__Data shown__.
"""

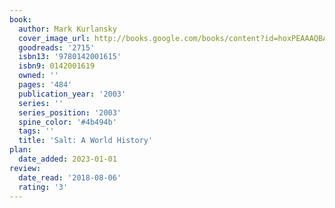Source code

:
```yaml
---
book:
  author: Mark Kurlansky
  cover_image_url: http://books.google.com/books/content?id=hoxPEAAAQBAJ&printsec=frontcover&img=1&zoom=1&source=gbs_api
  goodreads: '2715'
  isbn13: '9780142001615'
  isbn9: 0142001619
  owned: ''
  pages: '484'
  publication_year: '2003'
  series: ''
  series_position: '2003'
  spine_color: '#4b494b'
  tags: ''
  title: 'Salt: A World History'
plan:
  date_added: 2023-01-01
review:
  date_read: '2018-08-06'
  rating: '3'
---
```

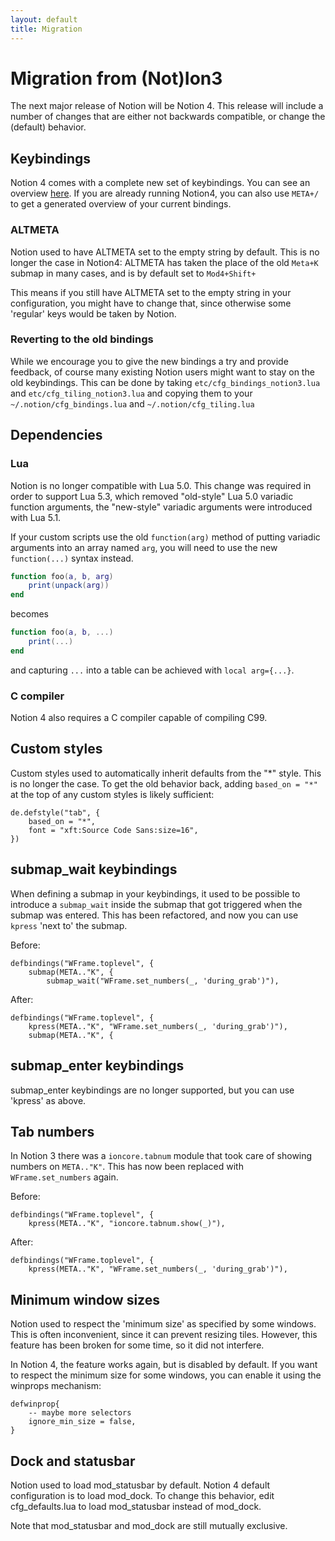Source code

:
 ```yaml
---
layout: default
title: Migration
---
```


# Migration from (Not)Ion3

The next major release of Notion will be Notion 4. This release will include a
number of changes that are either not backwards compatible, or change the
(default) behavior.

## Keybindings

Notion 4 comes with a complete new set of keybindings. You can see an overview
[here](notion4keys.html). If you are already running Notion4, you can also use
`META+/` to get a generated overview of your current bindings.

### ALTMETA

Notion used to have ALTMETA set to the empty string by default. This is no
longer the case in Notion4: ALTMETA has taken the place of the old `Meta+K`
submap in many cases, and is by default set to `Mod4+Shift+`

This means if you still have ALTMETA set to the empty string in your
configuration, you might have to change that, since otherwise some 'regular'
keys would be taken by Notion.

### Reverting to the old bindings

While we encourage you to give the new bindings a try and provide feedback,
of course many existing Notion users might want to stay on the old keybindings.
This can be done by taking `etc/cfg_bindings_notion3.lua` and
`etc/cfg_tiling_notion3.lua` and copying them to your
`~/.notion/cfg_bindings.lua` and `~/.notion/cfg_tiling.lua`

## Dependencies

### Lua

Notion is no longer compatible with Lua 5.0. This change was required in order to
support Lua 5.3, which removed "old-style" Lua 5.0 variadic function arguments,
the "new-style" variadic arguments were introduced with Lua 5.1.

If your custom scripts use the old `function(arg)` method of putting variadic
arguments into an array named `arg`, you will need to use the new `function(...)`
syntax instead.

```lua
function foo(a, b, arg)
    print(unpack(arg))
end
```
becomes
```lua
function foo(a, b, ...)
    print(...)
end
```
and capturing `...` into a table can be achieved with `local arg={...}`.

### C compiler

Notion 4 also requires a C compiler capable of compiling C99.

## Custom styles

Custom styles used to automatically inherit defaults from the "*" style. This
is no longer the case. To get the old behavior back, adding `based_on = "*"`
at the top of any custom styles is likely sufficient:

```
de.defstyle("tab", {
    based_on = "*",
    font = "xft:Source Code Sans:size=16",
})
```

## submap_wait keybindings

When defining a submap in your keybindings, it used to be possible to introduce
a `submap_wait` inside the submap that got triggered when the submap was
entered. This has been refactored, and now you can use `kpress` 'next to' the
submap.

Before:

```
defbindings("WFrame.toplevel", {
    submap(META.."K", {
        submap_wait("WFrame.set_numbers(_, 'during_grab')"),
```

After:

```
defbindings("WFrame.toplevel", {
    kpress(META.."K", "WFrame.set_numbers(_, 'during_grab')"),
    submap(META.."K", {
```

## submap_enter keybindings

submap_enter keybindings are no longer supported, but you can use 'kpress' as above.

## Tab numbers

In Notion 3 there was a `ioncore.tabnum` module that took care of showing
numbers on `META.."K"`. This has now been replaced with `WFrame.set_numbers`
again.

Before:

```
defbindings("WFrame.toplevel", {
    kpress(META.."K", "ioncore.tabnum.show(_)"),
```

After:

```
defbindings("WFrame.toplevel", {
    kpress(META.."K", "WFrame.set_numbers(_, 'during_grab')"),
```

## Minimum window sizes

Notion used to respect the 'minimum size' as specified by some windows. This
is often inconvenient, since it can prevent resizing tiles. However, this
feature has been broken for some time, so it did not interfere.

In Notion 4, the feature works again, but is disabled by default. If you want
to respect the minimum size for some windows, you can enable it using the
winprops mechanism:

```
defwinprop{
    -- maybe more selectors
    ignore_min_size = false,
}
```

## Dock and statusbar

Notion used to load mod_statusbar by default. Notion 4 default configuration is
to load mod_dock. To change this behavior, edit cfg_defaults.lua to load mod_statusbar
instead of mod_dock.

Note that mod_statusbar and mod_dock are still mutually exclusive.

"""

__Work to complete__.
Filter the listing above so that only lines holding the word "behavior" remain, and report those lines.

__Exercise result__.
(default) behavior.
is no longer the case. To get the old behavior back, adding `based_on = "*"`
to load mod_dock. To change this behavior, edit cfg_defaults.lua to load mod_statusbar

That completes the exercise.